# Data Structures
... Note that many of these examples are taken from [West, Welch & Galecki (2022)](https://www.taylorfrancis.com/books/mono/10.1201/9781003181064/linear-mixed-models-brady-west-kathleen-welch-andrzej-galecki?context=ubx&refId=4dbda113-7f59-4ba9-a710-897ef536cfee), which is the recommended text for this part of the unit.

## Types of Structure

### Clustered Data
The first type of data structure is referred to as *clustered data*. Unlike all the examples we have seen so far, clustered data has no repeated measurements on the units of analysis. Instead, the units are grouped, or nested, within *clusters* of units. 

For example, the first clustered dataset we will see concerns the birth weight of rat pups. The rat pups represent the units of analysis and each only has a single weight, so there are no repeated measurements here. However, the pups can be grouped into *litters* from the same mother. The assumption here is that pups from the same litter may be correlated in some fashion. Perhaps one mother consistently has pups that are *underweight*, or *overweight*? We can also think of this as *two levels* of variation, one between the weights within a litter and one between litters. A LME model can be used to capture this structure.

Similarly, our second clustered dataset concerns maths scores from students. Each student is the unit of analysis and only has a single maths score, so there are no repeated measurements. Nevertheless, there is structure here, as each student is clustered within a class, and classes are clustered within a school. Much like the rat pups, the assumptions here is that students from the same class may be correlated, but also that classes from the same school may also be correlated. Perhaps some schools generally produce higher maths grades than other schools, and within those schools some classes also perform consistently better or worse. There are therefore *three levels* of variation here: scores, classes and schools. Again, even without repeated measurement of the unit of analysis, a LME model can capture this structure 

### Repeated Measurements
The second type of data structure is *repeated measurements*. Obviously, we know a fair amount about these types of data by this point. However, as has been mentioned multiple times so far, there is a key difference between repeated measurements *with* replications and repeated measurements *without* replications. The power of LME models is only really available when we have replications. In other words, when there are *multiple* observations per-subject and per-repeat. Without this, we are confined to *random-intercepts* and must assume a compound symmetric covariance structure. This is effectively a repeated measures ANOVA without any sphericity correction.
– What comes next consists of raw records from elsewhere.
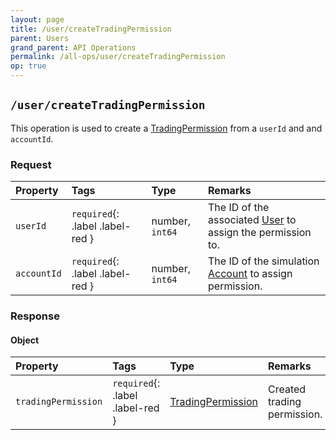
 ```yaml
---
layout: page
title: /user/createTradingPermission
parent: Users
grand_parent: API Operations
permalink: /all-ops/user/createTradingPermission
op: true
---
```


<script>
    window.addEventListener('load', () => {
        const TDV = Symbol.for('tdv-docs');
        const SiteStorage = window[TDV].SiteStorage;

        window[TDV].defineTryit({
            name: 'CreateTradingPermission',
            endpoint: '/user/createTradingPermission',
            method: 'POST',
            params: {
                'userId': 0,
                'accountId': 0
            }
        });

        window[TDV].buildCallouts(
            window[TDV].buildCallouts.defaultAuthWarning,
            window[TDV].buildCallouts.defaultVendorWarning,
        );
    });

</script>

<div id="vendor-warning"></div>

## `/user/createTradingPermission`
This operation is used to create a [TradingPermission]({{site.baseurl}}/entity-system/index/TradingPermission) from a `userId` and and `accountId`.

### Request

| Property | Tags | Type | Remarks
|:---------|:-----|:-----|:-------
| `userId` | `required`{: .label .label-red } | number, `int64` | The ID of the associated [User]({{site.baseurl}}/entity-system/index/User) to assign the permission to.
| `accountId` | `required`{: .label .label-red } | number, `int64` | The ID of the simulation [Account]({{site.baseurl}}/entity-system/index/Account) to assign permission.


### Response

#### Object

| Property | Tags | Type | Remarks
|:---------|:-----|:-----|:-------
| `tradingPermission` | `required`{: .label .label-red } | [TradingPermission]({{site.baseurl}}/entity-system/index/TradingPermission) | Created trading permission.
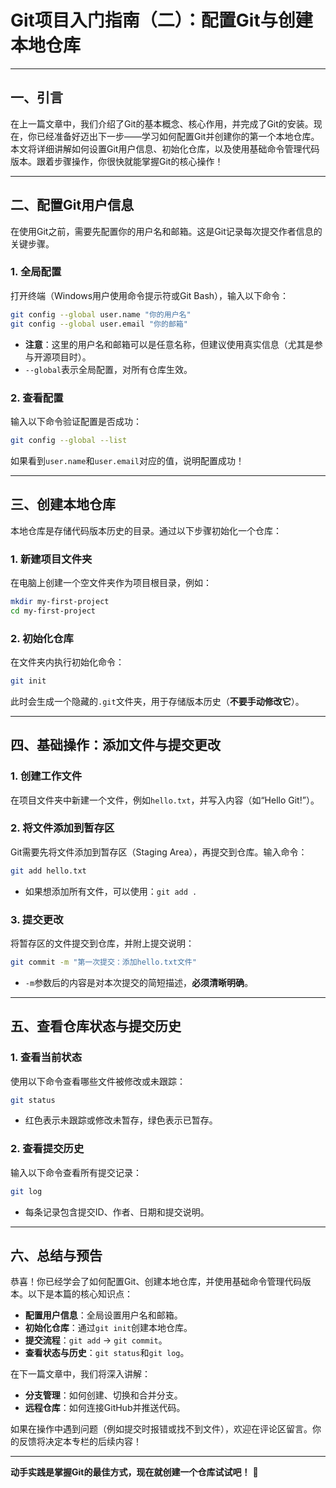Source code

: # Git项目入门指南（二）：配置Git与创建本地仓库

---

## 一、引言  
在上一篇文章中，我们介绍了Git的基本概念、核心作用，并完成了Git的安装。现在，你已经准备好迈出下一步——学习如何配置Git并创建你的第一个本地仓库。本文将详细讲解如何设置Git用户信息、初始化仓库，以及使用基础命令管理代码版本。跟着步骤操作，你很快就能掌握Git的核心操作！

---

## 二、配置Git用户信息  
在使用Git之前，需要先配置你的用户名和邮箱。这是Git记录每次提交作者信息的关键步骤。  

### 1. 全局配置  
打开终端（Windows用户使用命令提示符或Git Bash），输入以下命令：  
```bash
git config --global user.name "你的用户名"
git config --global user.email "你的邮箱"
```  
- **注意**：这里的用户名和邮箱可以是任意名称，但建议使用真实信息（尤其是参与开源项目时）。  
- `--global`表示全局配置，对所有仓库生效。  

### 2. 查看配置  
输入以下命令验证配置是否成功：  
```bash
git config --global --list
```  
如果看到`user.name`和`user.email`对应的值，说明配置成功！  

---

## 三、创建本地仓库  
本地仓库是存储代码版本历史的目录。通过以下步骤初始化一个仓库：  

### 1. 新建项目文件夹  
在电脑上创建一个空文件夹作为项目根目录，例如：  
```bash
mkdir my-first-project
cd my-first-project
```  

### 2. 初始化仓库  
在文件夹内执行初始化命令：  
```bash
git init
```  
此时会生成一个隐藏的`.git`文件夹，用于存储版本历史（**不要手动修改它**）。  

---

## 四、基础操作：添加文件与提交更改  
### 1. 创建工作文件  
在项目文件夹中新建一个文件，例如`hello.txt`，并写入内容（如“Hello Git!”）。  

### 2. 将文件添加到暂存区  
Git需要先将文件添加到暂存区（Staging Area），再提交到仓库。输入命令：  
```bash
git add hello.txt
```  
- 如果想添加所有文件，可以使用：`git add .`  

### 3. 提交更改  
将暂存区的文件提交到仓库，并附上提交说明：  
```bash
git commit -m "第一次提交：添加hello.txt文件"
```  
- `-m`参数后的内容是对本次提交的简短描述，**必须清晰明确**。  

---

## 五、查看仓库状态与提交历史  
### 1. 查看当前状态  
使用以下命令查看哪些文件被修改或未跟踪：  
```bash
git status
```  
- 红色表示未跟踪或修改未暂存，绿色表示已暂存。  

### 2. 查看提交历史  
输入以下命令查看所有提交记录：  
```bash
git log
```  
- 每条记录包含提交ID、作者、日期和提交说明。  

---

## 六、总结与预告  
恭喜！你已经学会了如何配置Git、创建本地仓库，并使用基础命令管理代码版本。以下是本篇的核心知识点：  
- **配置用户信息**：全局设置用户名和邮箱。  
- **初始化仓库**：通过`git init`创建本地仓库。  
- **提交流程**：`git add` → `git commit`。  
- **查看状态与历史**：`git status`和`git log`。  

在下一篇文章中，我们将深入讲解：  
- **分支管理**：如何创建、切换和合并分支。  
- **远程仓库**：如何连接GitHub并推送代码。  

如果在操作中遇到问题（例如提交时报错或找不到文件），欢迎在评论区留言。你的反馈将决定本专栏的后续内容！  

---  
**动手实践是掌握Git的最佳方式，现在就创建一个仓库试试吧！** 🚀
For example, the repeated measurements dataset we will examine in this lesson concerns measurements of a chemical in the brains of rats under two different treatments. The treatments are defined *within-subject*, so each rat (the unit of analysis) gets *both*. Importantly, these measurements are collected from *three* different brain regions. Each rat therefore has 6 measurements, 3 for each treatment. If our interest is only on the effects of treatment, we can think of these as 3 replications per-repeat. Rather than averaging-over these replications to create a mean per-rat and per-treatment, we can instead use the replications directly in the model. This then allows much greater scope to capture complex random-effects structures, as we will see later in this lesson.

### Longitudianal
The third type of data structure is *longitudinal*. This is very similar to repeated measurements in the sense that each unit of analysis is measured *multiple times*. The difference is that these measurements are both *spaced* over a longer period of time and have a *natural order*. Repeated measurements are typically collected close together in time and the order of collection is largely immaterial. For instance, in the rat brain example above, the measurements were taken from each brain at the same point in time and it does not matter what order the brain regions were sampled in. Typically, this means that missing data is *less* common under repeated measurements, unless there is equipment failure or a subject decided to withdraw midway through collection. *Longitudinal* data is spaced much further in time, typically days, weeks, months or years. This has *two* consequences. Firstly, there is a naturalistic ordering to the measurements that needs to be taken into account. If we are looking for patterns in the data, we want these to be defined in terms of *time*. Secondly, the gap of time between the measurements needs to be considered. If we taken measurements at 1 year, 2 years and 5 years, we cannot treat the effect of a 2 year gap the same as a 5 year gap. The amount of time passed needs to be in the model. This is not true of repeated measurements, where we can model the effects of the different levels without consideration of *order* or *measurement gap*. Missing data is also much more common in longitudinal data, as you might imagine. This is where LME models have an advantage over other methods, thanks to *pooling* and *shrinkage* in the presence of missing values.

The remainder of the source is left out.